Search the data below for the word "Value" and report how many lines contain it, with no added words.

-- Opening Marker --

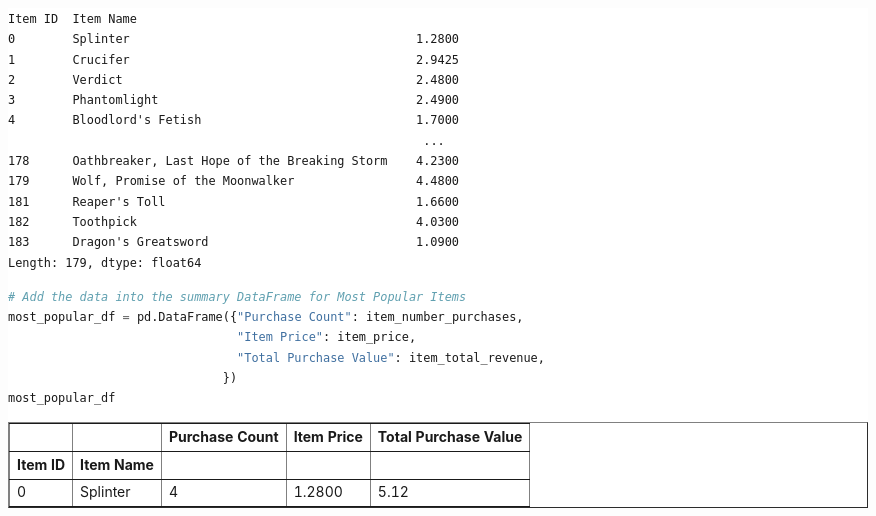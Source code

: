 


    Item ID  Item Name                                   
    0        Splinter                                        1.2800
    1        Crucifer                                        2.9425
    2        Verdict                                         2.4800
    3        Phantomlight                                    2.4900
    4        Bloodlord's Fetish                              1.7000
                                                              ...  
    178      Oathbreaker, Last Hope of the Breaking Storm    4.2300
    179      Wolf, Promise of the Moonwalker                 4.4800
    181      Reaper's Toll                                   1.6600
    182      Toothpick                                       4.0300
    183      Dragon's Greatsword                             1.0900
    Length: 179, dtype: float64




```python
# Add the data into the summary DataFrame for Most Popular Items
most_popular_df = pd.DataFrame({"Purchase Count": item_number_purchases,
                                "Item Price": item_price,
                                "Total Purchase Value": item_total_revenue,
                              })
most_popular_df
```




<div>
<style scoped>
    .dataframe tbody tr th:only-of-type {
        vertical-align: middle;
    }

    .dataframe tbody tr th {
        vertical-align: top;
    }

    .dataframe thead th {
        text-align: right;
    }
</style>
<table border="1" class="dataframe">
  <thead>
    <tr style="text-align: right;">
      <th></th>
      <th></th>
      <th>Purchase Count</th>
      <th>Item Price</th>
      <th>Total Purchase Value</th>
    </tr>
    <tr>
      <th>Item ID</th>
      <th>Item Name</th>
      <th></th>
      <th></th>
      <th></th>
    </tr>
  </thead>
  <tbody>
    <tr>
      <td>0</td>
      <td>Splinter</td>
      <td>4</td>
      <td>1.2800</td>
      <td>5.12</td>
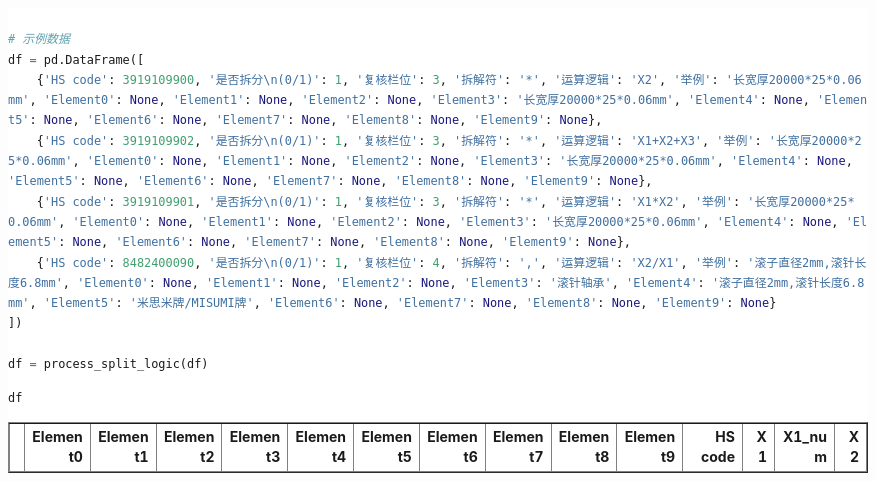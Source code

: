 
```python

# 示例数据
df = pd.DataFrame([
    {'HS code': 3919109900, '是否拆分\n(0/1)': 1, '复核栏位': 3, '拆解符': '*', '运算逻辑': 'X2', '举例': '长宽厚20000*25*0.06mm', 'Element0': None, 'Element1': None, 'Element2': None, 'Element3': '长宽厚20000*25*0.06mm', 'Element4': None, 'Element5': None, 'Element6': None, 'Element7': None, 'Element8': None, 'Element9': None},
    {'HS code': 3919109902, '是否拆分\n(0/1)': 1, '复核栏位': 3, '拆解符': '*', '运算逻辑': 'X1+X2+X3', '举例': '长宽厚20000*25*0.06mm', 'Element0': None, 'Element1': None, 'Element2': None, 'Element3': '长宽厚20000*25*0.06mm', 'Element4': None, 'Element5': None, 'Element6': None, 'Element7': None, 'Element8': None, 'Element9': None},
    {'HS code': 3919109901, '是否拆分\n(0/1)': 1, '复核栏位': 3, '拆解符': '*', '运算逻辑': 'X1*X2', '举例': '长宽厚20000*25*0.06mm', 'Element0': None, 'Element1': None, 'Element2': None, 'Element3': '长宽厚20000*25*0.06mm', 'Element4': None, 'Element5': None, 'Element6': None, 'Element7': None, 'Element8': None, 'Element9': None},
    {'HS code': 8482400090, '是否拆分\n(0/1)': 1, '复核栏位': 4, '拆解符': ',', '运算逻辑': 'X2/X1', '举例': '滚子直径2mm,滚针长度6.8mm', 'Element0': None, 'Element1': None, 'Element2': None, 'Element3': '滚针轴承', 'Element4': '滚子直径2mm,滚针长度6.8mm', 'Element5': '米思米牌/MISUMI牌', 'Element6': None, 'Element7': None, 'Element8': None, 'Element9': None}
])

df = process_split_logic(df)


```


```python
df
```




<div>
<style scoped>
    .dataframe tbody tr th:only-of-type {
        vertical-align: middle;
    }

    .dataframe tbody tr th {
        vertical-align: top;
    }

    .dataframe thead th {
        text-align: right;
    }
</style>
<table border="1" class="dataframe">
  <thead>
    <tr style="text-align: right;">
      <th></th>
      <th>Element0</th>
      <th>Element1</th>
      <th>Element2</th>
      <th>Element3</th>
      <th>Element4</th>
      <th>Element5</th>
      <th>Element6</th>
      <th>Element7</th>
      <th>Element8</th>
      <th>Element9</th>
      <th>HS code</th>
      <th>X1</th>
      <th>X1_num</th>
      <th>X2</th>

-- Closing Marker --

Answer below » 2